I am trying to train your model to do unsupervised action clustering from untrimmed skeleton sequences, which means I don't have different action sequences but only one long sequence of body keypoints.
So I am feeding your model with short sequences that I sample randomly from the raw sequence. My goal is then to be able to cluster these short sequences into different actions/movements, without supervision.
Do you think this has a chance of succeeding ? Or should I work first on action segmentation ?
Again thanks a lot for your time
oh I see. It looks like you are actually working on problems of unsupervised temporal segmentation & action recognition? I am not sure whether this work would help since the assumption is there is a complete sequence that could use single hidden vector to represent. However, I did try something similar to your current problem before. Maybe you can check out this paper and see if it helps: Clustering and Recognition of Spatiotemporal Features through Interpretable Embedding of Sequence to Sequence Recurrent Neural Networks
Yes, I think this is exactly what I am looking for. Thank you so much !
Hello,
First of all I would like to thank you for releasing your implementation of your paper.

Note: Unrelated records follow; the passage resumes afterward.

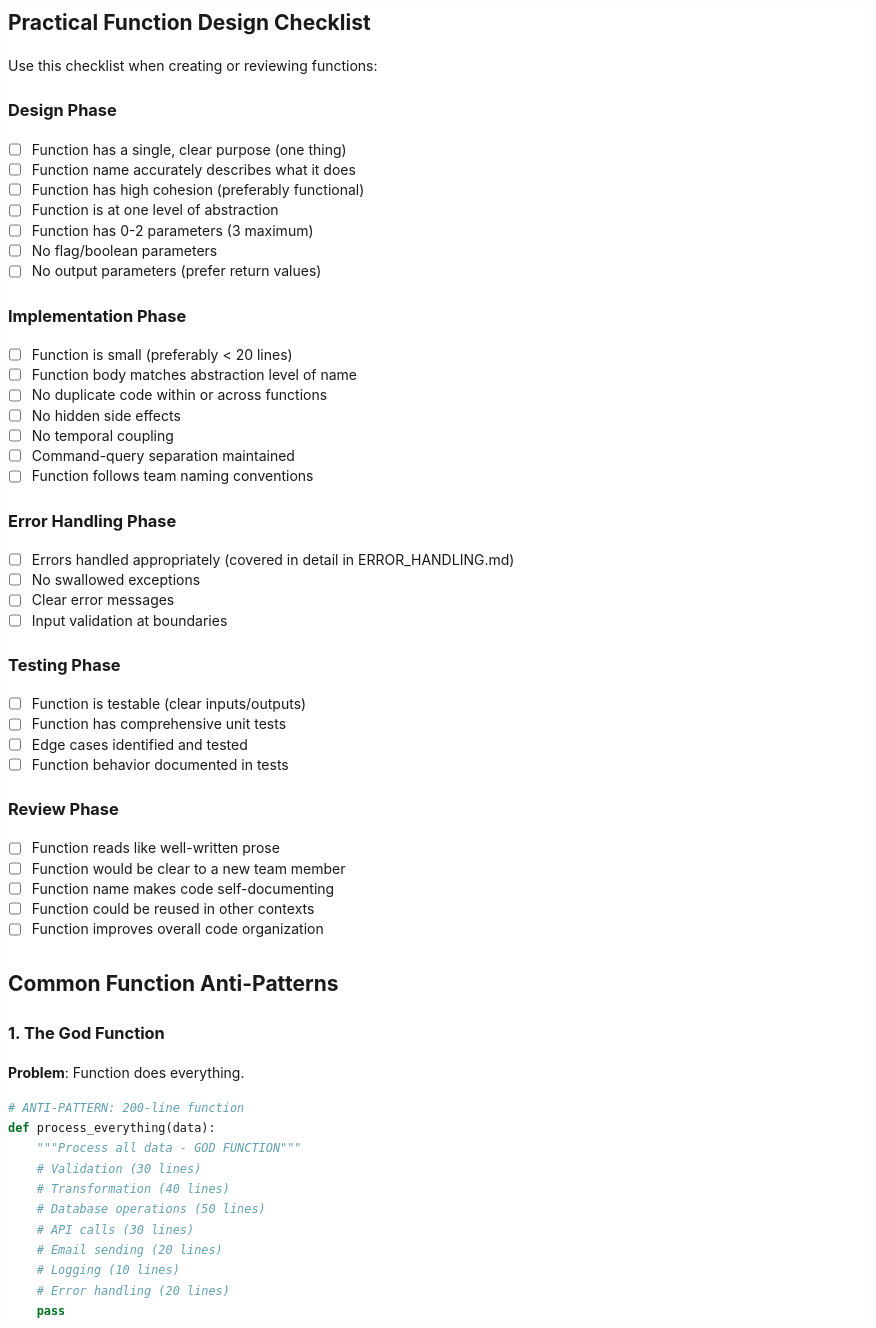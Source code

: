 ## Practical Function Design Checklist

Use this checklist when creating or reviewing functions:

### Design Phase
- [ ] Function has a single, clear purpose (one thing)
- [ ] Function name accurately describes what it does
- [ ] Function has high cohesion (preferably functional)
- [ ] Function is at one level of abstraction
- [ ] Function has 0-2 parameters (3 maximum)
- [ ] No flag/boolean parameters
- [ ] No output parameters (prefer return values)

### Implementation Phase
- [ ] Function is small (preferably < 20 lines)
- [ ] Function body matches abstraction level of name
- [ ] No duplicate code within or across functions
- [ ] No hidden side effects
- [ ] No temporal coupling
- [ ] Command-query separation maintained
- [ ] Function follows team naming conventions

### Error Handling Phase
- [ ] Errors handled appropriately (covered in detail in ERROR_HANDLING.md)
- [ ] No swallowed exceptions
- [ ] Clear error messages
- [ ] Input validation at boundaries

### Testing Phase
- [ ] Function is testable (clear inputs/outputs)
- [ ] Function has comprehensive unit tests
- [ ] Edge cases identified and tested
- [ ] Function behavior documented in tests

### Review Phase
- [ ] Function reads like well-written prose
- [ ] Function would be clear to a new team member
- [ ] Function name makes code self-documenting
- [ ] Function could be reused in other contexts
- [ ] Function improves overall code organization

## Common Function Anti-Patterns

### 1. The God Function

**Problem**: Function does everything.

```python
# ANTI-PATTERN: 200-line function
def process_everything(data):
    """Process all data - GOD FUNCTION"""
    # Validation (30 lines)
    # Transformation (40 lines)
    # Database operations (50 lines)
    # API calls (30 lines)
    # Email sending (20 lines)
    # Logging (10 lines)
    # Error handling (20 lines)
    pass
```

I have one question about the hidden size of the main auto-encoder
It seems to me that the UCLA data is made of sequences of shape (50,60), so the auto-encoder inputs have a dimension equal to 3000.
But the hidden layer of the auto-encoder is 2048 (very close to 3000), so my question is how does the autoencoder learns a useful representation in this case ? It is weird to me that the hidden layer size is not much lower...
Is it that the fixed weights or fixed states training strategies manage to generate better representations of the input but with the same dimensionality as the input?
I understand you then train another 6-layers auto-encoder on the output feature of the first AE to reduce the dimension to 256, and then use these final representations for clustering.
I would be very grateful if you could help me answers these questions.
Have a great day!